In discussion of orbit boxes, I don't think I've ever heard anyone talk about the size of the box in the nadir (your Z) direction. The most important dimension of the box is the east-west (is this your X?) direction, because that's where your neighbors are, and intruding into their boxes is what you're supposed to maneuver to avoid. Controlling the Z direction is important mainly because changing the nadir distance is precisely how you make east-west maneuvers.
That is, if you're not exactly at geosynchronous radius, then you're necessarily drifting east or west, depending on whether you are slightly closer (and thus faster) or slightly farther away (and thus slower). The larger the absolute difference between your actual nadir distance and the idealized synchronous one, the faster your subpoint longitude drifts. You get to pick how fast you want to move from one side of your orbit box to the other, and set your temporary altitude accordingly, until you return to your nominal orbit and start drifting again (slower, in the other direction) under the natural perturbations.
The usual cadence of operation is a small burn a few times a month, which is sufficient to stay inside the orbit boxes as currently assigned. You could choose to do several burns every day, but that would cause a lot more wear and tear on both vehicle and crew, and it's overkill for this problem. The 20 to 30 km distances you found sound reasonable to me. For a specific example of a larger difference (100 km, in order to drift from one geostationary slot to another), see this NOAA/NESDIS page about moving GOES-16 to replace GOES-13.
The specific perturbation of greatest consequence here is the fact that mountains are denser than water or air, so mountains exert more gravitational attraction than the same volume of water or air. Therefore, satellites placed in supposedly geostationary orbits all drift slowly towards one of two specific longitudes, one roughly centered on the Himalayas, and one roughly centered on the Rockies & Andes. Usually, operators slowly drift down this slope potential in the oceans-toward-mountains direction from one side of their box to the other, then change radius (Z) to drift back the other way. It is in principle possible to make your Z exactly the right value to cancel this perturbation, but there are many other influences (moon, sun, planets, sunlight, solar wind, additional terms in the earth gravity field, etc.) that also cause east-west drifts, and they vary differently with time.
You could try to cancel all of them, but there's a technology limitation: in general, thrusters have a minimum possible time between activation and deactivation.
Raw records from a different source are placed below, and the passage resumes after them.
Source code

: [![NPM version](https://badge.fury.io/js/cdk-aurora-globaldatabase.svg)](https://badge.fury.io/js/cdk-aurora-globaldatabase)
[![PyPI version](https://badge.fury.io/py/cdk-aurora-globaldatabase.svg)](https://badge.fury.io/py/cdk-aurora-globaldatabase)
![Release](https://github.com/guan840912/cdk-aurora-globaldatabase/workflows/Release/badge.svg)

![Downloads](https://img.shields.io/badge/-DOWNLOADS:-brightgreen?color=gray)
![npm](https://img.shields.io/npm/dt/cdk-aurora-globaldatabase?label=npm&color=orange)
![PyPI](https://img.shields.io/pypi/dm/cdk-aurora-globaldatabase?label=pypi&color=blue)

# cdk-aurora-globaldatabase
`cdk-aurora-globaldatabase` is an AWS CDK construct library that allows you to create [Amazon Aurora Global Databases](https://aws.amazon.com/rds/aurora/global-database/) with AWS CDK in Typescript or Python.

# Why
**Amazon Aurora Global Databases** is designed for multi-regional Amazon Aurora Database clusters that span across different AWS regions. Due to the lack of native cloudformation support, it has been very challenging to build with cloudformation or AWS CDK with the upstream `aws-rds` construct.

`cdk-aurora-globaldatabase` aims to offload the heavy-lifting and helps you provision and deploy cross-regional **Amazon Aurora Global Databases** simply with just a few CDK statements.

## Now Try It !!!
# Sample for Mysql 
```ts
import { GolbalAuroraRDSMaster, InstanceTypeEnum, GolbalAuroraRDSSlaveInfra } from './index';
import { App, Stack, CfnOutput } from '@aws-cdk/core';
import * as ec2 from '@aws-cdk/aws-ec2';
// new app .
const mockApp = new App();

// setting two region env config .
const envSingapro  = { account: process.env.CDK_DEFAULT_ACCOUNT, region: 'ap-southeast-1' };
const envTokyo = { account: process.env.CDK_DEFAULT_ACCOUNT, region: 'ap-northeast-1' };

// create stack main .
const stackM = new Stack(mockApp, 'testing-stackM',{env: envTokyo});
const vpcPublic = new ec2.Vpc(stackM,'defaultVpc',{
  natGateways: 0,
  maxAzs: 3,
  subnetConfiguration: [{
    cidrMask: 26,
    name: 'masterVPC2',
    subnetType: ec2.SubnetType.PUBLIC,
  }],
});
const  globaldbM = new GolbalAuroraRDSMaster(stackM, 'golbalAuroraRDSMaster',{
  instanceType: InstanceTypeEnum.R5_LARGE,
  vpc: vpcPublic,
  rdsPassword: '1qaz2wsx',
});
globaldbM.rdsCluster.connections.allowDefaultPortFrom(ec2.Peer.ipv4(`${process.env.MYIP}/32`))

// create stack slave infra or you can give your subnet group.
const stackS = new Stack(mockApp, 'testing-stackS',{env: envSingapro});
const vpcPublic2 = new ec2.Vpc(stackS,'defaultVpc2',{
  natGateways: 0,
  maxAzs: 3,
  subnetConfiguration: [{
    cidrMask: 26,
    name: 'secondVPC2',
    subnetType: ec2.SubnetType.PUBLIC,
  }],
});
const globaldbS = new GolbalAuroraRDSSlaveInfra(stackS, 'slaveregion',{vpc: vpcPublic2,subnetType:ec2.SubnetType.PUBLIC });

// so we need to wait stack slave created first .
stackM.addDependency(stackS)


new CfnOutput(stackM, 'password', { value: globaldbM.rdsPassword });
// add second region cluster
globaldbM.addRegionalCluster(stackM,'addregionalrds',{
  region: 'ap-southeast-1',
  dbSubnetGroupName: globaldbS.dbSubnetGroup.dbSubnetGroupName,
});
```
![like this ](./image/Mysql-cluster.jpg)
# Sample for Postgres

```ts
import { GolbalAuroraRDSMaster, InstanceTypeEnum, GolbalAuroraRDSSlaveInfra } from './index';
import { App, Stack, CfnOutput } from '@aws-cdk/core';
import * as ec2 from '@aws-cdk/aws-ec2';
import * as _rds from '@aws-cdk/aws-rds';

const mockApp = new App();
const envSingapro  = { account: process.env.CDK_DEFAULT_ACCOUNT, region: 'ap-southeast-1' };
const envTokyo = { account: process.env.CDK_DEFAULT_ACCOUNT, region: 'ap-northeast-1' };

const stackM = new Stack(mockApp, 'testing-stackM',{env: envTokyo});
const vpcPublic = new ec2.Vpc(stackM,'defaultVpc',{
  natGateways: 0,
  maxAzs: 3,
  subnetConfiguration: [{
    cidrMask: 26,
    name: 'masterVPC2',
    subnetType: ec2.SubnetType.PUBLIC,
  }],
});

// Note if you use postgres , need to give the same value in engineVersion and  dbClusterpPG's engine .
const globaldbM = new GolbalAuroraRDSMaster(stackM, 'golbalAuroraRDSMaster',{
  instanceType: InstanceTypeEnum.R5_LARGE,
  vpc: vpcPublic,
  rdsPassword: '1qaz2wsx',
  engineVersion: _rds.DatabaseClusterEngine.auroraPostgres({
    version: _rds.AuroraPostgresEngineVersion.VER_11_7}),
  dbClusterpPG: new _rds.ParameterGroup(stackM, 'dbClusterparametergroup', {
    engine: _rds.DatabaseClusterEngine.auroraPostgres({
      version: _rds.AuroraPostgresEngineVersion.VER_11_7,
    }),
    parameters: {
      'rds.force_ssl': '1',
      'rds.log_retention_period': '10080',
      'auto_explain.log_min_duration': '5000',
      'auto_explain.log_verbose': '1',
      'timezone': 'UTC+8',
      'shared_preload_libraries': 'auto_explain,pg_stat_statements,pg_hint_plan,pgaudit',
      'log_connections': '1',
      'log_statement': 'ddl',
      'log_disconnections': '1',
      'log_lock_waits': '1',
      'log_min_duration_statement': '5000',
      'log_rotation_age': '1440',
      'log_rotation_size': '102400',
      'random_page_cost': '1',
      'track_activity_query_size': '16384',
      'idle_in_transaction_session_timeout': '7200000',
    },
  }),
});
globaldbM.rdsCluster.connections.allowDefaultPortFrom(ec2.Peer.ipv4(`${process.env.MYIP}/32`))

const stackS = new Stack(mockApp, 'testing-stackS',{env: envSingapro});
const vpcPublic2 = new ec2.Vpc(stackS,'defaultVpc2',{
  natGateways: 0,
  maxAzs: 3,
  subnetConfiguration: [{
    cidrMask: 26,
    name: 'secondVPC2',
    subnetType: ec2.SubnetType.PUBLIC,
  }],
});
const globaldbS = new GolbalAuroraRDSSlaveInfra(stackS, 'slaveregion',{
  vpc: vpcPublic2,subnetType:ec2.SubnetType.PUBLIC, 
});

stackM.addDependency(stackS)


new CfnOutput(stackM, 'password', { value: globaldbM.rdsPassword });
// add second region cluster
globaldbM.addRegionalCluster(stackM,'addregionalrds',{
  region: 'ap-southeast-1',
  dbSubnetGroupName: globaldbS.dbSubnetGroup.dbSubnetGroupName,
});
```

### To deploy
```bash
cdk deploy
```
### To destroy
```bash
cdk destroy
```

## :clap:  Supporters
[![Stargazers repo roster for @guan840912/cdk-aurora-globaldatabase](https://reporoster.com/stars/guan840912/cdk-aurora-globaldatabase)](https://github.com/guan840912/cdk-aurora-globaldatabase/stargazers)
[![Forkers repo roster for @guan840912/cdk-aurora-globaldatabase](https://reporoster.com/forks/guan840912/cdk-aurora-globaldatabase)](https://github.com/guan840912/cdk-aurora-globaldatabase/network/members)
The thrust integrated over that time is the minimum change in momentum (impulse) the thruster can cause, which divided by spacecraft mass provides a minimum possible delta-V. A heavy spacecraft using tiny ion thrusters could achieve very fine precision, but those have only recently become available, and older satellites use thrusters with much coarser control. If the thruster control has some fixed uncertainty, due to, for example, the difference in shape between modeled and actual zero-to-max and max-to-zero thrust profiles, then the smaller the impulse, the greater the relative uncertainty in it: e.g., 100 Newton-seconds (N-s) $\pm$ 1 N-s vs. 1 N-s $\pm$ 1 N-s. On several older geosynchronous vehicles I used to work with, our typical station-keeping burn was about eight seconds, plus or minus a second or so. We predicted the post-maneuver ephemeris from our model of what we meant to tell the thrusters to do, but we always did confirmatory measurement analysis afterwards to determine, based on the observed delta-V, whatever it was that the thrusters actually did.
The need to solve for the real maneuver after the fact seems consistent with this ArianeGroup brochure, which quotes thrust uncertainties of roughly 5 to 10 percent. A possibly useful reference on measuring and modifying the minimum impulse is JPL Tech Report 05-3438, "The Minimum Impulse Thruster", which describes the engineering that went into reducing the minimum impulse of one particular thruster by a factor of five, and the test results that show it worked. For a detailed comparison of different thruster types and the minimum thrust available from each at one point in the not-too-distant past, you might try Johansson, Optimal Thruster Actuation in High Precision Attitude and Orbit Control Systems, Luleå University of Technology thesis, 2005.
Exceeding the north-south (let's call this Y) limit is not generally a problem because there isn't an assigned owner of the space in that direction, partly because that might require your customers to have antennas capable of tracking the spacecraft as it moves across the sky, or suffer significant signal degradation at certain times of day. There's also no way to stay on one side of the Y axis: if you are north of someone else's box right now, then twelve hours later you will be south of it, meaning you must have passed through their box, and will continue to do so twice a day, every day (unless you have a much larger eccentricity than typically used, which would let you trace a diagonal path such that you are above one X neighbor, and then below your other X neighbor, but still cross the equator only in your box). It is possible to have multiple geosynchronous but not geostationary satellites sharing the same slightly inclined and slightly eccentric path (the figure 8 track you've drawn is called an "analemma"), if they're appropriately phased around it to avoid collision, but the more things you pack into the same space, the greater the chance of damage if something goes wrong.
Then, at end of life, you're supposed to enter a "graveyard" orbit, which means precisely that you increase your nadir distance to far enough above the synchronous height that your X and Y drifts don't matter anymore.